Por Hugo Eduardo Herrera
La política está en el suelo. Los casos Penta, Soquimich y Dávalos provocan que, de la Presidenta para abajo, los políticos sean objeto de indiferencia, desprecio o sorna. Se dice que hay que recomponer la estética de la política. No basta.
La política muestra su dignidad cuando hay quienes la entienden existencialmente, como una actividad que compromete la cuerda íntima, la añoranza más honda, la vida entera. Lo supieron quienes juraron darle a Francia una Constitución en el “campo de juego de pelota”; los sindicalistas alemanes, los húngaros y polacos que intentaron sacudirse de la opresión marxista. En Chile, los independentistas y los forjadores del nuevo Estado; los que se resistieron al centralismo —en La Serena, Concepción, Copiapó—; los grandes reformadores educacionales y sociales del siglo XX; los alzados y masacrados en Santa María, La Coruña, Marusia, San Gregorio, el Seguro Obrero.
Todos ellos comprendieron la política allende el cálculo personal, dejando atrás la mezquina dimensión individualista, bebiendo, de paso, el néctar espeso y trémulo de la gloria. Gracias a ellos nos hemos enterado de que están equivocados “quienes creen que el hombre es una bestia” egoísta y vana; de que aciertan los que advierten en él la capacidad de tomar sobre sí, por momentos al menos, el peso de la historia y darle golpes al destino. Y ocurre entonces que la historia, a veces, avanza.
Hoy, en cambio, estamos ocupados de temas más pedestres. La Presidenta dedica parte de su tiempo a dar toscas explicaciones acerca de los negocios —las “pasadas”— de su hijo. Senadores de la UDI redactan untuosos correos en los que mendigan la ayuda de empresarios. Parlamentarios y fácticos dirigentes intentan mostrar que merecen mantenerse en las páginas políticas de la prensa y no caer en las de policía y tribunales.

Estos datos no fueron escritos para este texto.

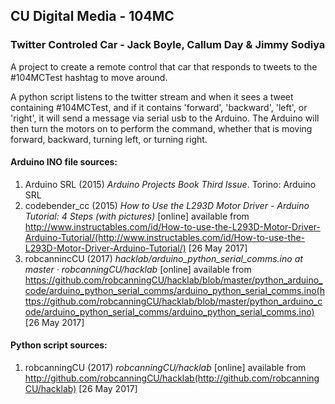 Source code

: ## CU Digital Media - 104MC
### Twitter Controled Car - Jack Boyle, Callum Day & Jimmy Sodiya

A project to create a remote control that car that responds to tweets to the #104MCTest hashtag to move around.

A python script listens to the twitter stream and when it sees a tweet containing #104MCTest, and if it contains 'forward', 'backward', 'left', or 'right', it will send a message via serial usb to the Arduino. The Arduino will then turn the motors on to perform the command, whether that is moving forward, backward, turning left, or turning right.

#### Arduino INO file sources:
1. Arduino SRL (2015) *Arduino Projects Book Third Issue*. Torino: Arduino SRL
2. codebender_cc (2015) *How to Use the L293D Motor Driver - Arduino Tutorial: 4 Steps (with pictures)* [online] available from http://www.instructables.com/id/How-to-use-the-L293D-Motor-Driver-Arduino-Tutorial/(http://www.instructables.com/id/How-to-use-the-L293D-Motor-Driver-Arduino-Tutorial/) [26 May 2017]
3. robcannincCU (2017) *hacklab/arduino_python_serial_comms.ino at master · robcanningCU/hacklab* [online] available from https://github.com/robcanningCU/hacklab/blob/master/python_arduino_code/arduino_python_serial_comms/arduino_python_serial_comms.ino(https://github.com/robcanningCU/hacklab/blob/master/python_arduino_code/arduino_python_serial_comms/arduino_python_serial_comms.ino) [26 May 2017]

#### Python script sources:
1. robcanningCU (2017) *robcanningCU/hacklab* [online] available from http://github.com/robcanningCU/hacklab(http://github.com/robcanningCU/hacklab) [26 May 2017]
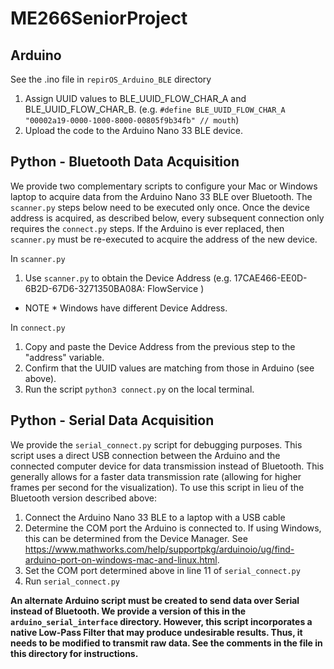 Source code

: # ME266SeniorProject

## Arduino
See the .ino file in `repirOS_Arduino_BLE` directory
1. Assign UUID values to BLE_UUID_FLOW_CHAR_A and BLE_UUID_FLOW_CHAR_B.
(e.g. `#define BLE_UUID_FLOW_CHAR_A "00002a19-0000-1000-8000-00805f9b34fb" // mouth`)
2. Upload the code to the Arduino Nano 33 BLE device.

## Python - Bluetooth Data Acquisition
We provide two complementary scripts to configure your Mac or Windows laptop to acquire data from the Arduino Nano 33 BLE over Bluetooth. The `scanner.py` steps below need to be executed only once. Once the device address is acquired, as described below, every subsequent connection only requires the `connect.py` steps. If  the Arduino is ever replaced, then `scanner.py` must be re-executed to acquire the address of the new device. 

In `scanner.py`
1. Use `scanner.py` to obtain the Device Address (e.g. 17CAE466-EE0D-6B2D-67D6-3271350BA08A: FlowService )
* NOTE * Windows have different Device Address.

In `connect.py`
1. Copy and paste the Device Address from the previous step to the "address" variable.
2. Confirm that the UUID values are matching from those in Arduino (see above). 
3. Run the script `python3 connect.py` on the local terminal.

## Python - Serial Data Acquisition
We provide the `serial_connect.py` script for debugging purposes. This script uses a direct USB connection between the Arduino and the connected computer device for data transmission instead of Bluetooth. This generally allows for a faster data transmission rate (allowing for higher frames per second for the visualization). To use this script in lieu of the Bluetooth version described above:
1. Connect the Arduino Nano 33 BLE to a laptop with a USB cable
2. Determine the COM port the Arduino is connected to. If using Windows, this can be determined from the Device Manager. See https://www.mathworks.com/help/supportpkg/arduinoio/ug/find-arduino-port-on-windows-mac-and-linux.html.
3. Set the COM port determined above in line 11 of `serial_connect.py`
4. Run `serial_connect.py`

**An alternate Arduino script must be created to send data over Serial instead of Bluetooth. We provide a version of this in the `arduino_serial_interface` directory. However, this script incorporates a native Low-Pass Filter that may produce undesirable results. Thus, it needs to be modified to transmit raw data. See the comments in the file in this directory for instructions.**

La política puede ser la expresión más eficaz de la vida junto a otros; de la aptitud del género humano para establecer vínculos colaborativos, para sumarse generando flujos de luz y poder, impulsos colectivos capaces de producir la paz, fomentar las ciencias y la industria, el bienestar material, la cultura, las artes, producir afectos comunes. Esa misma política, empero, cuando degenera, deviene en testaferro de las ambiciones banales, del egoísmo anodino, de los abusos contra los honestos, los pobres, los postergados, los que esperan redención. Todo eso es feo, por cierto, pero la fealdad o el “bananerismo” aquí son secundarios frente a la franca indignación que inunda al país, pues lo que se está haciendo es pervertir la más elevada aptitud de nuestra especie y traicionar la promesa con la que ella viene preñada.